Your task is to retype the lines from the opening of the material through the line that includes "1. [Reproducible Research](./05_ReproducibleResearch/)". Do not copy the pictures.

* * *

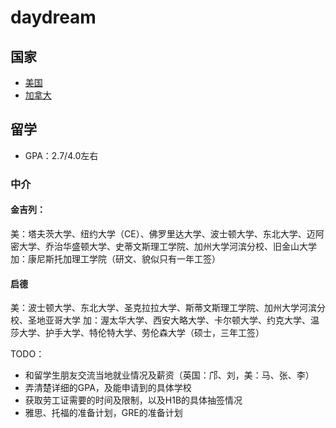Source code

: # daydream
## 国家
- [美国](./America)
- [加拿大](./Canada)

## 留学
- GPA：2.7/4.0左右

### 中介

#### 金吉列：

美：塔夫茨大学、纽约大学（CE）、佛罗里达大学、波士顿大学、东北大学、迈阿密大学、乔治华盛顿大学、史蒂文斯理工学院、加州大学河滨分校、旧金山大学
加：康尼斯托加理工学院（研文、貌似只有一年工签）

#### 启德

美：波士顿大学、东北大学、圣克拉拉大学、斯蒂文斯理工学院、加州大学河滨分校、圣地亚哥大学
加：渥太华大学、西安大略大学、卡尔顿大学、约克大学、温莎大学、护手大学、特伦特大学、劳伦森大学（硕士，三年工签）

TODO：

- 和留学生朋友交流当地就业情况及薪资（英国：邝、刘，美：马、张、李）
- 弄清楚详细的GPA，及能申请到的具体学校
- 获取劳工证需要的时间及限制，以及H1B的具体抽签情况
- 雅思、托福的准备计划，GRE的准备计划
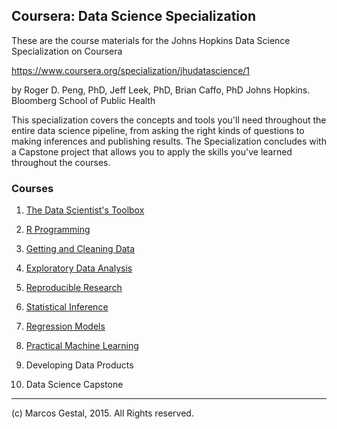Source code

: 
## Coursera: Data Science Specialization

These are the course materials for the Johns Hopkins Data Science Specialization on Coursera

https://www.coursera.org/specialization/jhudatascience/1

by Roger D. Peng, PhD, Jeff Leek, PhD, Brian Caffo, PhD
Johns Hopkins. Bloomberg School of Public Health

This specialization covers the concepts and tools you'll need throughout the entire data science pipeline, from asking the right kinds of questions to making inferences and publishing results. The Specialization concludes with a Capstone project that allows you to apply the skills you've learned throughout the courses.


### Courses

1. [The Data Scientist's Toolbox](./01_DataScientistToolbox/)

1. [R Programming](./02_R-Programming/)

1. [Getting and Cleaning Data](./03_GettingCleaningData/)

1. [Exploratory Data Analysis](./04_ExploratoryDataAnalysis/)

1. [Reproducible Research](./05_ReproducibleResearch/)

1. [Statistical Inference](./06_Statistical.Inference)

1. [Regression Models](./07_RegressionModels)

1. [Practical Machine Learning](./08_PracticalML)

1. Developing Data Products

1. Data Science Capstone

---

\(c) Marcos Gestal, 2015. All Rights reserved.
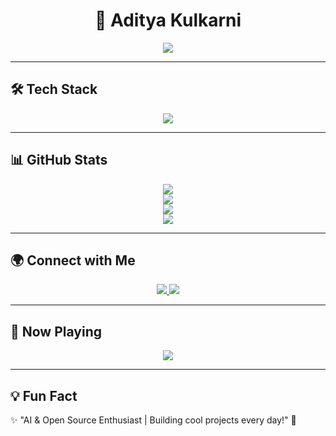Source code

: <h1 align="center">🚀 Aditya Kulkarni</h1>
<p align="center">
  <img src="https://readme-typing-svg.herokuapp.com?font=Fira+Code&pause=1000&color=00C8FF&width=435&lines=AI+%7C+Python+%7C+Open+Source;Computer+Science+Student;Always+Learning+%26+Building" />
</p>

---

## 🛠 Tech Stack  
<p align="center">
  <img src="https://skillicons.dev/icons?i=python,cpp,tensorflow,git,github,linux,vscode" />
</p>

---

## 📊 GitHub Stats  
<p align="center">
  <img src="https://github-readme-streak-stats.herokuapp.com/?user=AdityaK-101&theme=radical" />
  <br>
  <img src="https://github-readme-stats.vercel.app/api?username=AdityaK-101&show_icons=true&theme=radical" />
  <br>
  <img src="https://github-profile-summary-cards.vercel.app/api/cards/profile-details?username=AdityaK-101&theme=radical" />
  <br>
  <img src="https://github-readme-activity-graph.cyclic.app/graph?username=AdityaK-101&theme=dracula" />
</p>

---

## 🌍 Connect with Me  
<p align="center">
  <a href="https://linkedin.com/in/adityakulkarni">
    <img src="https://img.shields.io/badge/LinkedIn-0077B5?style=for-the-badge&logo=linkedin&logoColor=white" />
  </a>
  <a href="https://github.com/AdityaK-101">
    <img src="https://img.shields.io/badge/GitHub-181717?style=for-the-badge&logo=github&logoColor=white" />
  </a>
</p>

---

## 🎵 Now Playing  
<p align="center">
  <img src="https://spotify-recently-played-readme.vercel.app/api?user=your_spotify_username" />
</p>

---

## 💡 Fun Fact  
✨ "AI & Open Source Enthusiast | Building cool projects every day!" 🚀
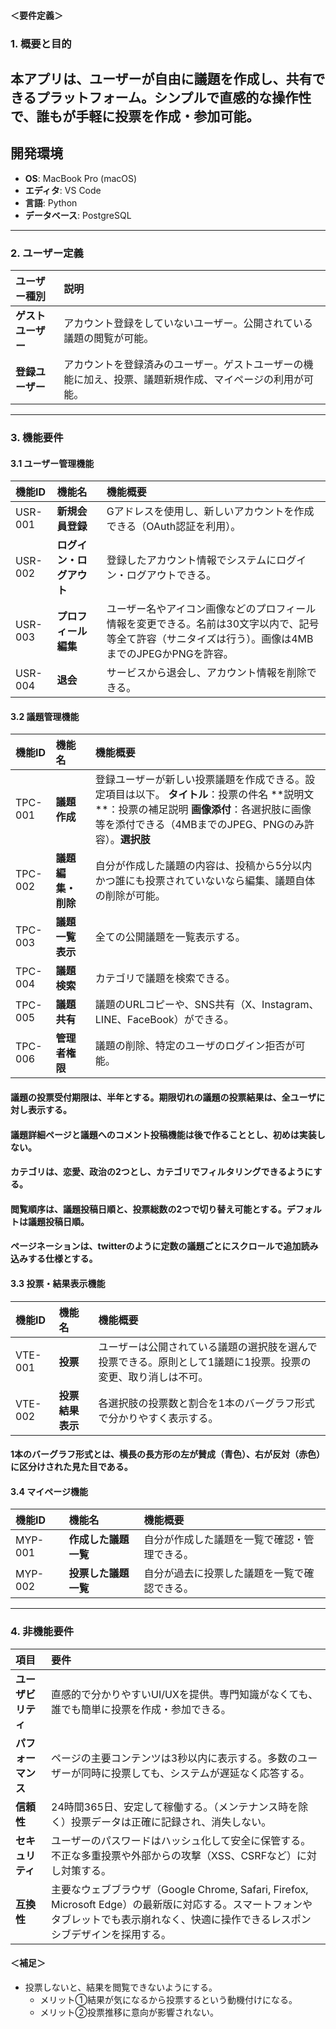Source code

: 

#### ＜要件定義＞

### **1\. 概要と目的**
本アプリは、ユーザーが自由に議題を作成し、共有できるプラットフォーム。シンプルで直感的な操作性で、誰もが手軽に投票を作成・参加可能。  
---
## 開発環境
- **OS**: MacBook Pro (macOS)
- **エディタ**: VS Code
- **言語**: Python
- **データベース**: PostgreSQL
---

### **2\. ユーザー定義**
| ユーザー種別 | 説明 |
| :---- | :---- |
| **ゲストユーザー** | アカウント登録をしていないユーザー。公開されている議題の閲覧が可能。 |
| **登録ユーザー** | アカウントを登録済みのユーザー。ゲストユーザーの機能に加え、投票、議題新規作成、マイページの利用が可能。 |
---

### **3\. 機能要件**
#### **3.1 ユーザー管理機能**

| 機能ID | 機能名 | 機能概要 |
| :---- | :---- | :---- |
| USR-001 | **新規会員登録** | Gアドレスを使用し、新しいアカウントを作成できる（OAuth認証を利用）。 |
| USR-002 | **ログイン・ログアウト** | 登録したアカウント情報でシステムにログイン・ログアウトできる。 |
| USR-003 | **プロフィール編集** | ユーザー名やアイコン画像などのプロフィール情報を変更できる。名前は30文字以内で、記号等全て許容（サニタイズは行う）。画像は4MBまでのJPEGかPNGを許容。 |
| USR-004 | **退会** | サービスから退会し、アカウント情報を削除できる。 |

#### **3.2 議題管理機能**
| 機能ID | 機能名 | 機能概要 |
| :---- | :---- | :---- |
| TPC-001 | **議題作成** | 登録ユーザーが新しい投票議題を作成できる。設定項目は以下。 **タイトル**：投票の件名 **説明文　**：投票の補足説明 **画像添付**：各選択肢に画像等を添付できる（4MBまでのJPEG、PNGのみ許容）。**選択肢** |
| TPC-002 | **議題編集・削除** | 自分が作成した議題の内容は、投稿から5分以内かつ誰にも投票されていないなら編集、議題自体の削除が可能。 |
| TPC-003 | **議題一覧表示** | 全ての公開議題を一覧表示する。 |
| TPC-004 | **議題検索** | カテゴリで議題を検索できる。 |
| TPC-005 | **議題共有** | 議題のURLコピーや、SNS共有（X、Instagram、LINE、FaceBook）ができる。 |
| TPC-006 | **管理者権限** | 議題の削除、特定のユーザのログイン拒否が可能。 |

#### 議題の投票受付期限は、半年とする。期限切れの議題の投票結果は、全ユーザに対し表示する。
#### 議題詳細ページと議題へのコメント投稿機能は後で作ることとし、初めは実装しない。
#### カテゴリは、恋愛、政治の2つとし、カテゴリでフィルタリングできるようにする。
#### 閲覧順序は、議題投稿日順と、投票総数の2つで切り替え可能とする。デフォルトは議題投稿日順。
#### ページネーションは、twitterのように定数の議題ごとにスクロールで追加読み込みする仕様とする。

#### **3.3 投票・結果表示機能**
| 機能ID | 機能名 | 機能概要 |
| :---- | :---- | :---- |
| VTE-001 | **投票** | ユーザーは公開されている議題の選択肢を選んで投票できる。原則として1議題に1投票。投票の変更、取り消しは不可。 |
| VTE-002 | **投票結果表示** | 各選択肢の投票数と割合を1本のバーグラフ形式で分かりやすく表示する。 |
#### 1本のバーグラフ形式とは、横長の長方形の左が賛成（青色）、右が反対（赤色）に区分けされた見た目である。

#### **3.4 マイページ機能**
| 機能ID | 機能名 | 機能概要 |
| :---- | :---- | :---- |
| MYP-001 | **作成した議題一覧** | 自分が作成した議題を一覧で確認・管理できる。 |
| MYP-002 | **投票した議題一覧** | 自分が過去に投票した議題を一覧で確認できる。 |
---

### **4\. 非機能要件**
| 項目 | 要件 |
| :---- | :---- |
| **ユーザビリティ** | 直感的で分かりやすいUI/UXを提供。専門知識がなくても、誰でも簡単に投票を作成・参加できる。 |
| **パフォーマンス** | ページの主要コンテンツは3秒以内に表示する。多数のユーザーが同時に投票しても、システムが遅延なく応答する。 |
| **信頼性** | 24時間365日、安定して稼働する。（メンテナンス時を除く）投票データは正確に記録され、消失しない。 |
| **セキュリティ** | ユーザーのパスワードはハッシュ化して安全に保管する。不正な多重投票や外部からの攻撃（XSS、CSRFなど）に対し対策する。 |
| **互換性** | 主要なウェブブラウザ（Google Chrome, Safari, Firefox, Microsoft Edge）の最新版に対応する。スマートフォンやタブレットでも表示崩れなく、快適に操作できるレスポンシブデザインを採用する。 |

#### ＜補足＞
* 投票しないと、結果を閲覧できないようにする。  
  * メリット①結果が気になるから投票するという動機付けになる。  
  * メリット②投票推移に意向が影響されない。

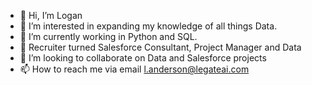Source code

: - 👋 Hi, I’m Logan
- 👀 I’m interested in expanding my knowledge of all things Data. 
- 🌱 I’m currently working in Python and SQL.
- 🥷 Recruiter turned Salesforce Consultant, Project Manager and Data
- 💞️ I’m looking to collaborate on Data and Salesforce projects
- 📫 How to reach me via email l.anderson@legateai.com

<!---
DataChiLand/DataChiLand is a ✨ special ✨ repository because its `README.md` (this file) appears on your GitHub profile.
You can click the Preview link to take a look at your changes.
--->
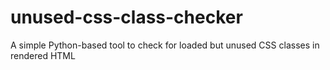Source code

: # unused-css-class-checker
A simple Python-based tool to check for loaded but unused CSS classes in rendered HTML
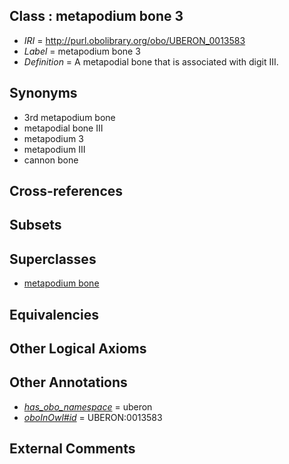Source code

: 
## Class : metapodium bone 3

 * *IRI* = http://purl.obolibrary.org/obo/UBERON_0013583
 * *Label* = metapodium bone 3
 * *Definition* = A metapodial bone that is associated with digit III.

## Synonyms

 * 3rd metapodium bone
 * metapodial bone III
 * metapodium 3
 * metapodium III
 * cannon bone

## Cross-references


## Subsets


## Superclasses

 * [metapodium bone](../../UBERON/21/UBERON_0003821.md)

## Equivalencies


## Other Logical Axioms


## Other Annotations

 * *[has_obo_namespace](../../ce/oboInOwl#hasOBONamespace.md)* = uberon
 * *[oboInOwl#id](../../id/oboInOwl#id.md)* = UBERON:0013583

## External Comments

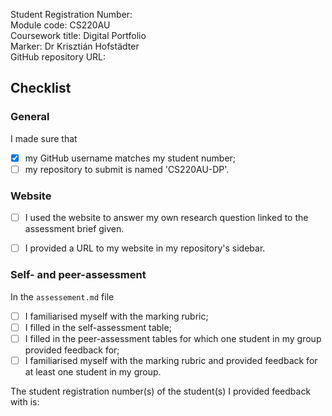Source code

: Student Registration Number: <!-- #todo : add your student registration number -->    
Module code: CS220AU  
Coursework title: Digital Portfolio  
Marker: Dr Krisztián Hofstädter  
GitHub repository URL: <!-- #todo : add the URL of your repository, not the URL of your website -->  

## Checklist
<!-- #todo : complete the checklist below by simply replacing the space with an 'x' as seen in the first checkpoint below --> 

### General
I made sure that

- [x] my GitHub username matches my student number;
- [ ] my repository to submit is named 'CS220AU-DP'.

### Website
- [ ] I used the website to answer my own research question linked to the assessment brief given.
- [ ] I provided a URL to my website in my repository's sidebar.


### Self- and peer-assessment
In the `assessement.md` file

- [ ] I familiarised myself with the marking rubric;
- [ ] I filled in the self-assessment table;
- [ ] I filled in the peer-assessment tables for which one student in my group provided feedback for;
- [ ] I familiarised myself with the marking rubric and provided feedback for at least one student in my group.

The student registration number(s) of the student(s) I provided feedback with is: <!-- #todo : add your classmate's student number --> 


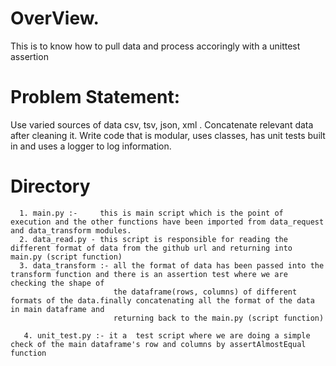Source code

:
# OverView.
This is to know how to pull data and process accoringly with a unittest assertion 

# Problem Statement:

Use varied sources of data csv, tsv, json, xml . 
Concatenate relevant data after cleaning it. 
Write code that is modular, uses classes, has unit tests built in and uses a logger to log information.


# Directory 

      1. main.py :-     this is main script which is the point of execution and the other functions have been imported from data_request and data_transform modules.
      2. data_read.py - this script is responsible for reading the different format of data from the github url and returning into main.py (script function)
      3. data_transform :- all the format of data has been passed into the transform function and there is an assertion test where we are checking the shape of 
                           the dataframe(rows, columns) of different formats of the data.finally concatenating all the format of the data in main dataframe and
                           returning back to the main.py (script function)
                           
       4. unit_test.py :- it a  test script where we are doing a simple check of the main dataframe's row and columns by assertAlmostEqual function                    













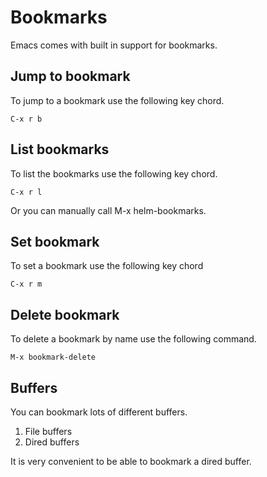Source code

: # Bookmarks
Emacs comes with built in support for bookmarks.

## Jump to bookmark
To jump to a bookmark use the following key chord.

    C-x r b

## List bookmarks
To list the bookmarks use the following key chord.

    C-x r l

Or you can manually call M-x helm-bookmarks.

## Set bookmark
To set a bookmark use the following key chord

    C-x r m

## Delete bookmark
To delete a bookmark by name use the following command.

    M-x bookmark-delete

## Buffers
You can bookmark lots of different buffers.

1. File buffers
2. Dired buffers

It is very convenient to be able to bookmark a dired buffer.

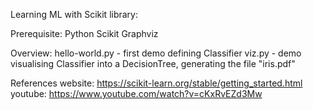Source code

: Learning ML with Scikit library:


Prerequisite:
Python
Scikit
Graphviz


Overview:
hello-world.py - first demo defining Classifier
viz.py - demo visualising Classifier into a DecisionTree, generating the file "iris.pdf"


References website:
https://scikit-learn.org/stable/getting_started.html
youtube: https://www.youtube.com/watch?v=cKxRvEZd3Mw
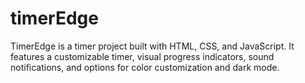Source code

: # timerEdge
 TimerEdge is a timer project built with HTML, CSS, and JavaScript. It features a customizable timer, visual progress indicators, sound notifications, and options for color customization and dark mode.
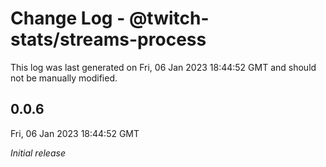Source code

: # Change Log - @twitch-stats/streams-process

This log was last generated on Fri, 06 Jan 2023 18:44:52 GMT and should not be manually modified.

## 0.0.6
Fri, 06 Jan 2023 18:44:52 GMT

_Initial release_

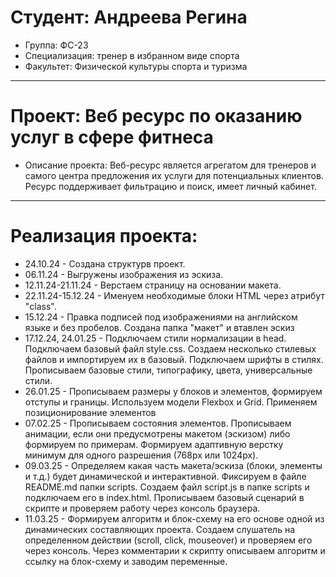 # Студент: Андреева Регина
- Группа: ФС-23
- Специализация: тренер в избранном виде спорта
- Факультет: Физической культуры спорта и туризма
---
# Проект: Веб ресурс по оказанию услуг в сфере фитнеса
- Описание проекта: Веб-ресурс является агрегатом для тренеров и самого центра предложения их услуги для потенциальных клиентов. Ресурс поддерживает фильтрацию и поиск, имеет личный кабинет.
---
# Реализация проекта:
- 24.10.24 - Создана структурв проект. 
- 06.11.24 - Выгружены изображения из эскиза.
- 12.11.24-21.11.24 - Верстаем страницу на основании макета.
- 22.11.24-15.12.24 - Именуем необходимые блоки HTML через атрибут "class".
- 15.12.24 - Правка подписей под изображениями на английском языке и без пробелов. Создана папка "макет" и втавлен эскиз  
- 17.12.24, 24.01.25 - Подключаем стили нормализации в head. Подключаем базовый файл style.css. Создаем несколько стилевых файлов и импортируем их в базовый. Подключаем шрифты в стилях. Прописываем базовые стили, типографику, цвета, универсальные стили.
- 26.01.25 - Прописываем размеры у блоков и элементов, формируем отступы и границы. Используем модели Flexbox и Grid. Применяем позиционирование элементов
- 07.02.25 - Прописываем состояния элементов. Прописываем анимации, если они предусмотрены макетом (эскизом) либо формируем по примерам. Формируем адаптивную верстку минимум для одного разрешения (768px или 1024px).
- 09.03.25 - Определяем какая часть макета/эскиза (блоки, элементы и т.д.) будет динамической и интерактивной. Фиксируем в файле README.md папки scripts. Создаем файл script.js в папке scripts и подключаем его в index.html. Прописываем базовый сценарий в скрипте и проверяем работу через консоль браузера.
- 11.03.25 - Формируем алгоритм и блок-схему на его основе одной из динамических составляющих проекта.
Создаем слушатель на определенном действии (scroll, click, mouseover) и проверяем его через консоль.
Через комментарии к скрипту описываем алгоритм и ссылку на блок-схему и заводим переменные.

* * *

=== Response to the exercise ===
Source code

: # daydream
## 国家
- [美国](./America)
- [加拿大](./Canada)

## 留学
- GPA：2.7/4.0左右

### 中介

#### 金吉列：

美：塔夫茨大学、纽约大学（CE）、佛罗里达大学、波士顿大学、东北大学、迈阿密大学、乔治华盛顿大学、史蒂文斯理工学院、加州大学河滨分校、旧金山大学
加：康尼斯托加理工学院（研文、貌似只有一年工签）

#### 启德

美：波士顿大学、东北大学、圣克拉拉大学、斯蒂文斯理工学院、加州大学河滨分校、圣地亚哥大学
加：渥太华大学、西安大略大学、卡尔顿大学、约克大学、温莎大学、护手大学、特伦特大学、劳伦森大学（硕士，三年工签）

TODO：

- 和留学生朋友交流当地就业情况及薪资（英国：邝、刘，美：马、张、李）
- 弄清楚详细的GPA，及能申请到的具体学校
- 获取劳工证需要的时间及限制，以及H1B的具体抽签情况
- 雅思、托福的准备计划，GRE的准备计划
Source code

: 
## Coursera: Data Science Specialization

These are the course materials for the Johns Hopkins Data Science Specialization on Coursera

https://www.coursera.org/specialization/jhudatascience/1

by Roger D. Peng, PhD, Jeff Leek, PhD, Brian Caffo, PhD
Johns Hopkins. Bloomberg School of Public Health

This specialization covers the concepts and tools you'll need throughout the entire data science pipeline, from asking the right kinds of questions to making inferences and publishing results. The Specialization concludes with a Capstone project that allows you to apply the skills you've learned throughout the courses.


### Courses

1. [The Data Scientist's Toolbox](./01_DataScientistToolbox/)

1. [R Programming](./02_R-Programming/)

1. [Getting and Cleaning Data](./03_GettingCleaningData/)

1. [Exploratory Data Analysis](./04_ExploratoryDataAnalysis/)

1. [Reproducible Research](./05_ReproducibleResearch/)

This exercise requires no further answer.